The Senate last week approved a plan to reduce the federal deficit that would allow spending increases for education programs in the upcoming fiscal year.
The $142-billion “downpayment” on the deficit, which has the backing of President Reagan, was approved 62-37 on May 17 after moderate Republicans and Majority Leader Howard H. Baker Jr. of Tennessee struck a bargain adding $2 billion for education, health, and environmental programs.
Under the original “Rose Garden” budget agreement, defense spending would have been increased 7.5 percent above the rate of inflation from fiscal 1984 to fiscal 1985, while spending for education and other domestic, non-entitlement, discretionary programs would have been frozen at current levels. That plan3would have set fiscal 1985 Education Department spending at about $15.4 billion.
After acknowledging that he did not have the votes to carry this plan, Senator Baker agreed to a compromise that will rescind $2 billion in funds already earmarked for the Synthetic Fuels Corporation and reprogram it for education and other social programs.
Senator Bill Bradley, Democrat of New Jersey, had planned to offer an amendment to the Administration-backed plan that would have boosted education spending by $1.95 billion in the upcoming fiscal year. He agreed not to bring it up, however, because he said it was his understanding that $1.3 billion of the $2 billion from the Synfuels account would be earmarked for education.
Debate before the vote, however, indicated uncertainty as to whether the full $1.3 billion would be added to the budget for education.
Senator Lawton E. Chiles, Democrat of Florida and ranking minority member on the Budget Committee, pointed out that in the appropriations process, education programs could be forced to compete with other nondefense discretionary programs singled out for spending increases in the President’s original budget request.

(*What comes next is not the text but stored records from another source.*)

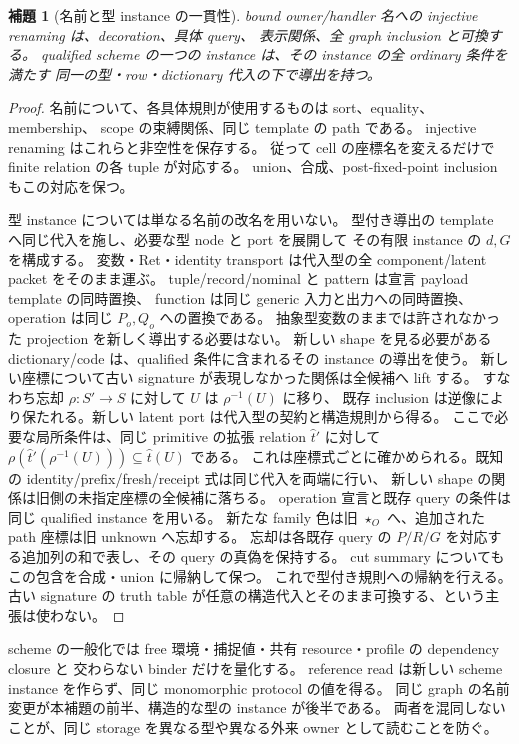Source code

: \documentclass[11pt,a4paper]{article}
\newtheorem{lemma}[definition]{補題}
\begin{document}
\begin{lemma}[名前と型 instance の一貫性]
bound owner/handler 名への injective renaming は、decoration、具体 query、
表示関係、全 graph inclusion と可換する。
qualified scheme の一つの instance は、その instance の全 ordinary 条件を満たす
同一の型・row・dictionary 代入の下で導出を持つ。
\end{lemma}
\begin{proof}
名前について、各具体規則が使用するものは sort、equality、membership、
scope の束縛関係、同じ template の path である。
injective renaming はこれらと非空性を保存する。
従って cell の座標名を変えるだけで finite relation の各 tuple が対応する。
union、合成、post-fixed-point inclusion もこの対応を保つ。

型 instance については単なる名前の改名を用いない。
型付き導出の template へ同じ代入を施し、必要な型 node と port を展開して
その有限 instance の \(d,G\) を構成する。
変数・Ret・identity transport は代入型の全 component/latent packet をそのまま運ぶ。
tuple/record/nominal と pattern は宣言 payload template の同時置換、
function は同じ generic 入力と出力への同時置換、operation は同じ \(P_o,Q_o\) への置換である。
抽象型変数のままでは許されなかった projection を新しく導出する必要はない。
新しい shape を見る必要がある dictionary/code は、qualified 条件に含まれるその instance の導出を使う。
新しい座標について古い signature が表現しなかった関係は全候補へ lift する。
すなわち忘却 \(\rho:S'\to S\) に対して \(U\) は \(\rho^{-1}(U)\) に移り、
既存 inclusion は逆像により保たれる。新しい latent port は代入型の契約と構造規則から得る。
ここで必要な局所条件は、同じ primitive の拡張 relation \(\widehat t'\) に対して
\(\rho(\widehat t'(\rho^{-1}(U)))\subseteq\widehat t(U)\) である。
これは座標式ごとに確かめられる。既知の identity/prefix/fresh/receipt 式は同じ代入を両端に行い、
新しい shape の関係は旧側の未指定座標の全候補に落ちる。
operation 宣言と既存 query の条件は同じ qualified instance を用いる。
新たな family 色は旧 \(\star_O\) へ、追加された path 座標は旧 unknown へ忘却する。
忘却は各既存 query の \(P/R/G\) を対応する追加列の和で表し、その query の真偽を保持する。
cut summary についてもこの包含を合成・union に帰納して保つ。
これで型付き規則への帰納を行える。
古い signature の truth table が任意の構造代入とそのまま可換する、という主張は使わない。
\end{proof}

scheme の一般化では free 環境・捕捉値・共有 resource・profile の dependency closure と
交わらない binder だけを量化する。
reference read は新しい scheme instance を作らず、同じ monomorphic protocol の値を得る。
同じ graph の名前変更が本補題の前半、構造的な型の instance が後半である。
両者を混同しないことが、同じ storage を異なる型や異なる外来 owner として読むことを防ぐ。
\end{document}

The Senate must now incorporate the provisions of the deficit-reduction plan into its first concurrent budget resolution for fiscal 1985. The House on April 5 passed a budget resolution that calls for $182 billion in deficit reductions and, according to lobbyists, assumes spending of $17 billion for the Education Department. Observers predict it will be difficult for House and Senate conferees to iron out the differences between their versions of the budget plan.